Electrical outlets gone bad

electricalreceptacle

New here, please go easy on me:)

I have a few outlets that we’ve never used because furniture was in the way. Just started moving stuff around and I’ve come to realize that 2 outlets just don’t work, with known working items.

Tested with volt meter and I get:

0 across A&B

120 across A&C

120 across B&C

I get completely opposite readings at a known working outlet. Is this a case of just replacing the outlets or tracing a bad wire in the wall? There are 3 outlets on this breaker and only 1 of them is working.

enter image description here

Best Answer

Welcome to the Magic 8-ball: receptacle tester

Harper calls these the Magic 8-Ball because they sometimes produce meaningless, seemingly random, results. But for straightforward wire swaps they are exactly the tool to use.

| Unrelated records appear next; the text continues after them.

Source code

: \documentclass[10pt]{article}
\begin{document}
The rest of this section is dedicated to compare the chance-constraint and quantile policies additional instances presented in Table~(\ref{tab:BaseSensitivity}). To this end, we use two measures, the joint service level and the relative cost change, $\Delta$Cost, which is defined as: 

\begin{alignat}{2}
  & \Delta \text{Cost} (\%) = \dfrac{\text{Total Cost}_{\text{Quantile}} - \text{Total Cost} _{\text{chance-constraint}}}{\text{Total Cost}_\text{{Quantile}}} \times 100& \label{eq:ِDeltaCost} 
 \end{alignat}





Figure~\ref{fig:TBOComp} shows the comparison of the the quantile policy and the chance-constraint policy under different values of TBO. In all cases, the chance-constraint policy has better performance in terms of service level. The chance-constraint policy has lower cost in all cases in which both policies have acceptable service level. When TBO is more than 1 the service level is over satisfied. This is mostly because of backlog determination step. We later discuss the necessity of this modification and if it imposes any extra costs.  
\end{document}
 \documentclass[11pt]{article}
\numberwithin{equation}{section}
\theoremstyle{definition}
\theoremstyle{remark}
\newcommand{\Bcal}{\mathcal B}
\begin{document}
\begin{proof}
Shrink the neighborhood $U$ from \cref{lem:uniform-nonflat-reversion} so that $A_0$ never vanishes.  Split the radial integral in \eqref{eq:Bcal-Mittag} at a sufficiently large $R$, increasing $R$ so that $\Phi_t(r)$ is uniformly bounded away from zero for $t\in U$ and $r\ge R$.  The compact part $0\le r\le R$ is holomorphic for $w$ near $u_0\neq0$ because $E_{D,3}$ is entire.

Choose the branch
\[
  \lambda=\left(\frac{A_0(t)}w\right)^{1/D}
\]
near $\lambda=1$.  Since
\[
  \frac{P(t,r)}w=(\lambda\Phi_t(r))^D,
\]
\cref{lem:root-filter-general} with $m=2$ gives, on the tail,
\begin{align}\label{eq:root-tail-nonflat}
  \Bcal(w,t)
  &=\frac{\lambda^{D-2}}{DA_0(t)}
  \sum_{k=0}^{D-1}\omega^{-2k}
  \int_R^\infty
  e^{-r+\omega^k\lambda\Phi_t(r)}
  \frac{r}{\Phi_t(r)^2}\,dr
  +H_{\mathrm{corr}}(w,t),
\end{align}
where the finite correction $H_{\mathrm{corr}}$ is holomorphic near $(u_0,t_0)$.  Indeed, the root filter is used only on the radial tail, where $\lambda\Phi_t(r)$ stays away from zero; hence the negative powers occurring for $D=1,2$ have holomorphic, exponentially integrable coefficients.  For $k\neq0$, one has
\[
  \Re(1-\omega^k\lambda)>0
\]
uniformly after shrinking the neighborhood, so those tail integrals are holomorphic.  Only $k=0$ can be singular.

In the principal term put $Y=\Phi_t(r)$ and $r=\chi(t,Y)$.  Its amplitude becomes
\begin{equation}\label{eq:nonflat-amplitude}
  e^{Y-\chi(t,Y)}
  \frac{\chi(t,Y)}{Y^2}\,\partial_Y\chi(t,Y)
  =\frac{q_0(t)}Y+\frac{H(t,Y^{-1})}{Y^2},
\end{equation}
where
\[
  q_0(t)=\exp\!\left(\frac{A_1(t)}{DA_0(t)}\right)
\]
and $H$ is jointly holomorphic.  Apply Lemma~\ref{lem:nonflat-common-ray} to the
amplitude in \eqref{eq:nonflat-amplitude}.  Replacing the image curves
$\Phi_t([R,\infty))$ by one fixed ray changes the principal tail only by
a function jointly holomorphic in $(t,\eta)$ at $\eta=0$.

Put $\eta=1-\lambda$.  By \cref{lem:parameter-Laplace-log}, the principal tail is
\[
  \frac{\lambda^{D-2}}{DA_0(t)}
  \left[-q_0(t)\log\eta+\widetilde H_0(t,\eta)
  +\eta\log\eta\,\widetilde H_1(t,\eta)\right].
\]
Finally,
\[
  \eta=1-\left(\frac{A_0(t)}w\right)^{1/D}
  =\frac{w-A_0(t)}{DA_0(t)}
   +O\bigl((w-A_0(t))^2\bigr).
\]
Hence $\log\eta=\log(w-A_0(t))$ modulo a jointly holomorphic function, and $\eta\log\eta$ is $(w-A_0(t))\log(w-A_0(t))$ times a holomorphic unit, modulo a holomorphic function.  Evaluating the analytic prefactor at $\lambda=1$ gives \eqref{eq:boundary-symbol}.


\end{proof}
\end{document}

These testers make what you found out the hard way a bit easier - i.e., you can plug them into each 120V receptacle to very quickly find out what is going on. What you have would be described by one of these testers as Hot/Ground reverse.

The normal setup is:

  • A (wide slot) = Neutral
  • B (narrow slot) = Hot
  • C (hole) = Ground

You normally have:

  • A-B = Neutral to Hot = 120V
  • A-C = Neutral to Ground = 0V
  • B-C = Hot to Ground = 120V

There are a lot of different things that can go wrong. The most common things are simply wires connected in the wrong places. If Hot and Ground are reversed then you will get:

  • A-B = 0V (Neutral to Ground)
  • A-C = 120V (Neutral to Hot)
  • B-C = 120V (Ground to Hot).

With this specific combination, 2-prong devices will not work but at least will be safe (no voltage, so no current) and 3-prong devices will not work and will not be safe.

To fix:

  • Turn off breaker
  • Check color of wires going to breaker, neutral, ground (they will all be "together" either in one cable (Black = hot/White = neutral/bare = ground) or in conduit (color = hot, white/grey = neutral, bare or green = ground or no ground if metal conduit). If the colors don't seem right here (white to the breaker or any color other than white to the neutral or anything other than green or bare to the ground bar) then stop and upload pictures before continuing.
  • If the breaker seems OK, next step is to open up each receptacle on this circuit and check the wiring. In each case, black or other color (not white or green) should be to the brass screws, white to the silver screws and green or bare to the ground screw.

You will likely find at least one receptacle wired incorrectly. Fix it and then test with a multimeter, though in this case using a Magic 8-Ball tester will speed up the process as this is right on target for that type of tester.